The only silver lining for students in an exam centre in the city was that they did not have to go in search of someone to cut their clothes, thanks to the presence of Priya U, a parent who is also a dress-maker.
“I got scissors from one of the parents here. As I am a dress-maker, I could cut the sleeves in shape,” she said. Soon the candidates who wore full sleeves were all directed towards her. She obliged, ensuring that she waited till the deadline for entering the exam halls.
Both students and parents were miffed with the dress code and frisking. “Students are already under pressure. This frisking and cutting of sleeves are too much to handle. This is not a class examination where students can cheat,” said M Ganesh, a parent at the DAV Boys Senior Secondary School, Mogappair, one of the exam centres.
Ratan Sharma, a parent who was seen busy cutting the sleeves of his son’s shirt, said, “They should have mentioned this in the admit card. This is harassment, forcing kids to cut their clothes on the road. They should have at least provided a private place. Not everyone will be checking the website.”
While students who came with parents could keep their belongings with them, those who came alone were clueless. I Tahamina was furious when she was told to cut her full sleeve dress. “I did not want to sit for this test. I am already working in an IT firm. Only for my father, I came. This is utter nonsense. I did not know anything about the rules,” she said, while entering the hall.

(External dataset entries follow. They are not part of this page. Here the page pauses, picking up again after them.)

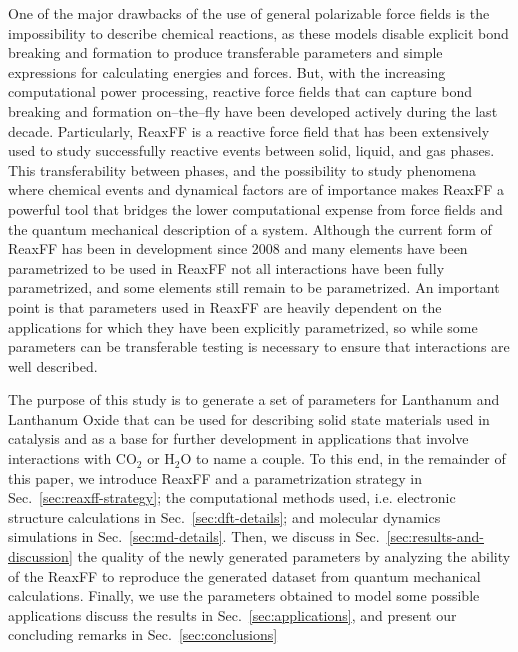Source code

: \documentclass[journal=jpcafh,manuscript=article]{achemso}
\begin{document}
One of the major drawbacks of the use of general polarizable force fields is the impossibility to describe chemical reactions, as these models disable explicit bond breaking and formation to produce transferable parameters and simple expressions for calculating energies and forces.
But, with the increasing computational power processing, reactive force fields that can capture bond breaking and formation on--the--fly have been developed actively during the last decade.
Particularly, ReaxFF is a reactive force field that has been extensively used to study successfully reactive events between solid, liquid, and gas phases.
This transferability between phases, and the possibility to study phenomena where chemical events and dynamical factors are of importance makes ReaxFF a powerful tool that bridges the lower computational expense from force fields and the quantum mechanical description of a system.
Although the current form of ReaxFF has been in development since 2008 \cite{chenoweth_reaxff_2008} and many elements have been parametrized to be used in ReaxFF not all interactions have been fully parametrized, and some elements still remain to be parametrized.
An important point is that parameters used in ReaxFF are heavily dependent on the applications for which they have been explicitly parametrized, so while some parameters can be transferable testing is necessary to ensure that interactions are well described.

The purpose of this study is to generate a set of parameters for Lanthanum and Lanthanum Oxide that can be used for describing solid state materials used in catalysis and as a base for further development in applications that involve interactions with CO$_2$ or H$_2$O to name a couple.
To this end, in the remainder of this paper, we introduce ReaxFF and a parametrization strategy in Sec.~\ref{sec:reaxff-strategy}; the computational methods used, i.e. electronic structure calculations in Sec.~\ref{sec:dft-details}; and molecular dynamics simulations in Sec.~\ref{sec:md-details}.
Then, we discuss in Sec.~\ref{sec:results-and-discussion} the quality of the newly generated parameters by analyzing the ability of the ReaxFF to reproduce the generated dataset from quantum mechanical calculations.
Finally, we use the parameters obtained to model some possible applications discuss the results in Sec.~\ref{sec:applications}, and present our concluding remarks in Sec.~\ref{sec:conclusions}

%
%
\end{document}
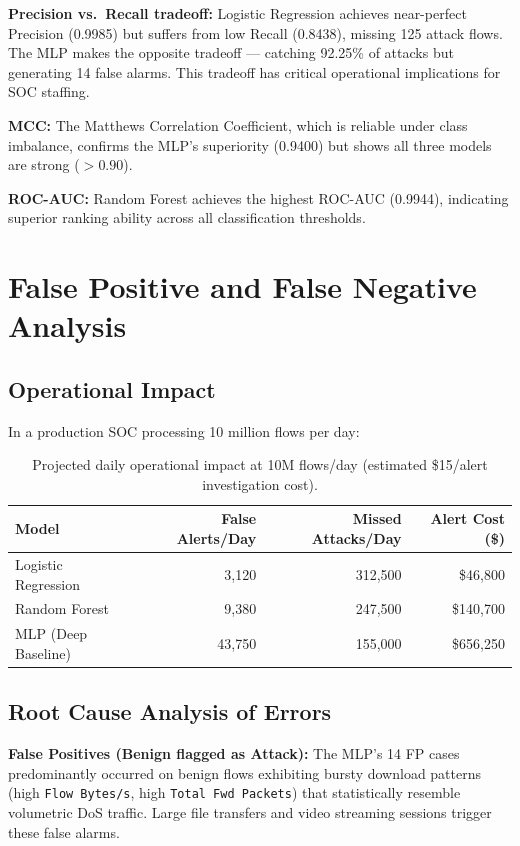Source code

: \documentclass[11pt,a4paper]{article}
\begin{document}
\textbf{Precision vs.\ Recall tradeoff:} Logistic Regression achieves near-perfect Precision (0.9985) but suffers from low Recall (0.8438), missing 125 attack flows. The MLP makes the opposite tradeoff --- catching 92.25\% of attacks but generating 14 false alarms. This tradeoff has critical operational implications for SOC staffing.

\textbf{MCC:} The Matthews Correlation Coefficient, which is reliable under class imbalance, confirms the MLP's superiority (0.9400) but shows all three models are strong ($>0.90$).

\textbf{ROC-AUC:} Random Forest achieves the highest ROC-AUC (0.9944), indicating superior ranking ability across all classification thresholds.

\section{False Positive and False Negative Analysis}

\subsection{Operational Impact}
In a production SOC processing 10 million flows per day:

\begin{table}[H]
\centering
\begin{tabular}{lrrr}
\toprule
\textbf{Model} & \textbf{False Alerts/Day} & \textbf{Missed Attacks/Day} & \textbf{Alert Cost (\$)} \\
\midrule
Logistic Regression & 3,120 & 312,500 & \$46,800 \\
Random Forest & 9,380 & 247,500 & \$140,700 \\
MLP (Deep Baseline) & 43,750 & 155,000 & \$656,250 \\
\bottomrule
\end{tabular}
\caption{Projected daily operational impact at 10M flows/day (estimated \$15/alert investigation cost).}
\end{table}

\subsection{Root Cause Analysis of Errors}

\textbf{False Positives (Benign flagged as Attack):}
The MLP's 14 FP cases predominantly occurred on benign flows exhibiting bursty download patterns (high \texttt{Flow Bytes/s}, high \texttt{Total Fwd Packets}) that statistically resemble volumetric DoS traffic. Large file transfers and video streaming sessions trigger these false alarms.
\end{document}
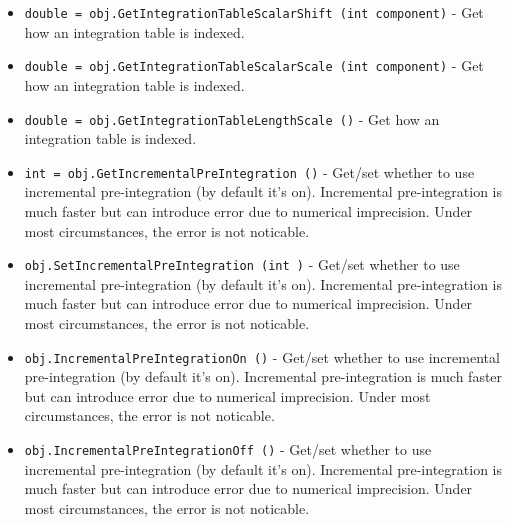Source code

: \begin{itemize}
\item  \verb|double = obj.GetIntegrationTableScalarShift (int component)| -  Get how an integration table is indexed.

\item  \verb|double = obj.GetIntegrationTableScalarScale (int component)| -  Get how an integration table is indexed.

\item  \verb|double = obj.GetIntegrationTableLengthScale ()| -  Get how an integration table is indexed.

\item  \verb|int = obj.GetIncrementalPreIntegration ()| -  Get/set whether to use incremental pre-integration (by default it's
 on).  Incremental pre-integration is much faster but can introduce
 error due to numerical imprecision.  Under most circumstances, the
 error is not noticable.

\item  \verb|obj.SetIncrementalPreIntegration (int )| -  Get/set whether to use incremental pre-integration (by default it's
 on).  Incremental pre-integration is much faster but can introduce
 error due to numerical imprecision.  Under most circumstances, the
 error is not noticable.

\item  \verb|obj.IncrementalPreIntegrationOn ()| -  Get/set whether to use incremental pre-integration (by default it's
 on).  Incremental pre-integration is much faster but can introduce
 error due to numerical imprecision.  Under most circumstances, the
 error is not noticable.

\item  \verb|obj.IncrementalPreIntegrationOff ()| -  Get/set whether to use incremental pre-integration (by default it's
 on).  Incremental pre-integration is much faster but can introduce
 error due to numerical imprecision.  Under most circumstances, the
 error is not noticable.

\end{itemize}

Priya, another student who came late, was unwilling to cut her full sleeve branded kurti into half sleeve. “I can never wear this again. I am wearing a gold earring and cannot allow them to take this off. Maybe, I will have to entrust it with the guards if they do not allow me to enter wearing my earrings,” she said.

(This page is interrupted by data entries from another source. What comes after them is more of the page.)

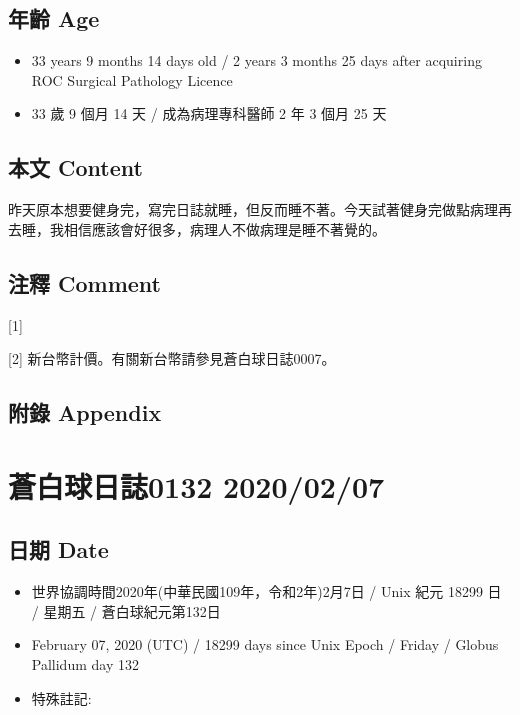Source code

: \documentclass[
]{article}
\providecommand{\tightlist}{%
  \setlength{\itemsep}{0pt}\setlength{\parskip}{0pt}}
\begin{document}
\hypertarget{ux5e74ux9f61-age-5}{%
\subsection{年齡 Age}\label{ux5e74ux9f61-age-5}}

\begin{itemize}
\tightlist
\item
  33 years 9 months 14 days old / 2 years 3 months 25 days after
  acquiring ROC Surgical Pathology Licence
\item
  33 歲 9 個月 14 天 / 成為病理專科醫師 2 年 3 個月 25 天
\end{itemize}

\hypertarget{ux672cux6587-content-5}{%
\subsection{本文 Content}\label{ux672cux6587-content-5}}

昨天原本想要健身完，寫完日誌就睡，但反而睡不著。今天試著健身完做點病理再去睡，我相信應該會好很多，病理人不做病理是睡不著覺的。

\hypertarget{ux6ce8ux91cb-comment-5}{%
\subsection{注釋 Comment}\label{ux6ce8ux91cb-comment-5}}

{[}1{]}

{[}2{]} 新台幣計價。有關新台幣請參見蒼白球日誌0007。

\hypertarget{ux9644ux9304-appendix-5}{%
\subsection{附錄 Appendix}\label{ux9644ux9304-appendix-5}}

\hypertarget{ux84bcux767dux7403ux65e5ux8a8c0132-20200207}{%
\section{蒼白球日誌0132
2020/02/07}\label{ux84bcux767dux7403ux65e5ux8a8c0132-20200207}}

\hypertarget{ux65e5ux671f-date-6}{%
\subsection{日期 Date}\label{ux65e5ux671f-date-6}}

\begin{itemize}
\tightlist
\item
  世界協調時間2020年(中華民國109年，令和2年)2月7日 / Unix 紀元 18299 日
  / 星期五 / 蒼白球紀元第132日
\item
  February 07, 2020 (UTC) / 18299 days since Unix Epoch / Friday /
  Globus Pallidum day 132
\item
  特殊註記:
\end{itemize}
\end{document}
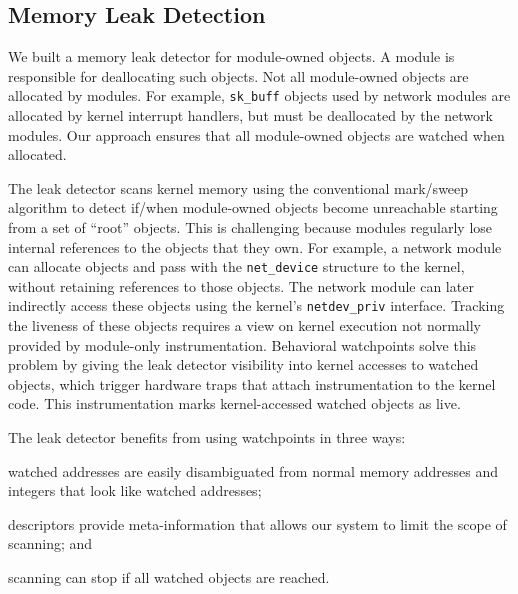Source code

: \documentclass[letterpaper,twocolumn,10pt]{article}
\begin{document}
\subsection{Memory Leak Detection\label{sec:memory_leaks}}
We built a memory leak detector for module-owned objects. A module is responsible for deallocating such objects. Not all module-owned objects are allocated by modules. For example, \texttt{sk\_buff} objects used by network modules are allocated by kernel interrupt handlers, but must be deallocated by the network modules. Our approach ensures that all module-owned objects are watched when allocated.

The leak detector scans kernel memory using the conventional mark/sweep algorithm \cite{Boehm:1991:MPG:113445.113459} to detect if/when module-owned objects become unreachable starting from a set of ``root'' objects. This is challenging because modules regularly lose internal references to the objects that they own. For example, a network module can allocate objects and pass with the \texttt{net\_device} structure to the kernel, without retaining references to those objects. The network module can later indirectly access these objects using the kernel's \texttt{netdev\_priv} interface. Tracking the liveness of these objects requires a view on kernel execution not normally provided by module-only instrumentation. Behavioral watchpoints solve this problem by giving the leak detector visibility into kernel accesses to watched objects, which trigger hardware traps that attach instrumentation to the kernel code. This instrumentation marks kernel-accessed watched objects as live.

The leak detector benefits from using watchpoints in three ways: \begin{inparaenum}[i)]
	\item watched addresses are easily disambiguated from normal memory addresses and integers that look like watched addresses;
	\item descriptors provide meta-information that allows our system to limit the scope of scanning; and
	\item scanning can stop if all watched objects are reached.
\end{inparaenum}

\end{document}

In some centres, there was confusion of a different kind. For DAV Group of Schools, only the centre number was mentioned. It was not clear whether it meant DAV Boys or DAV Girls. A candidate who came at the last minute had to cut off her shirt sleeve, take off ornaments and shoes and was about to enter the hall at DAV Boys School in Mogappair when she realised it was the wrong centre. She was supposed to go to DAV Girls School. She panicked, but then ran towards the DAV Girls School that was 200 m away.
Some students were seen nervous after realising that they forgot to bring their passport size photograph, without which they cannot sit for the test. They were saved by photographers inside the centres. There was also a confusion as students did not read the notification sent by the CBSE properly regarding two passport photographs. Many brought only one photograph.
While DAV group of schools ensured strict check, full sleeves were not cut in SBOA Global School in Anna Nagar. Students were only asked to fold their full sleeves while entering the hall. “Instead of frisking, they should have used sensors. This creates a psychological pressure for the students,” said a parent.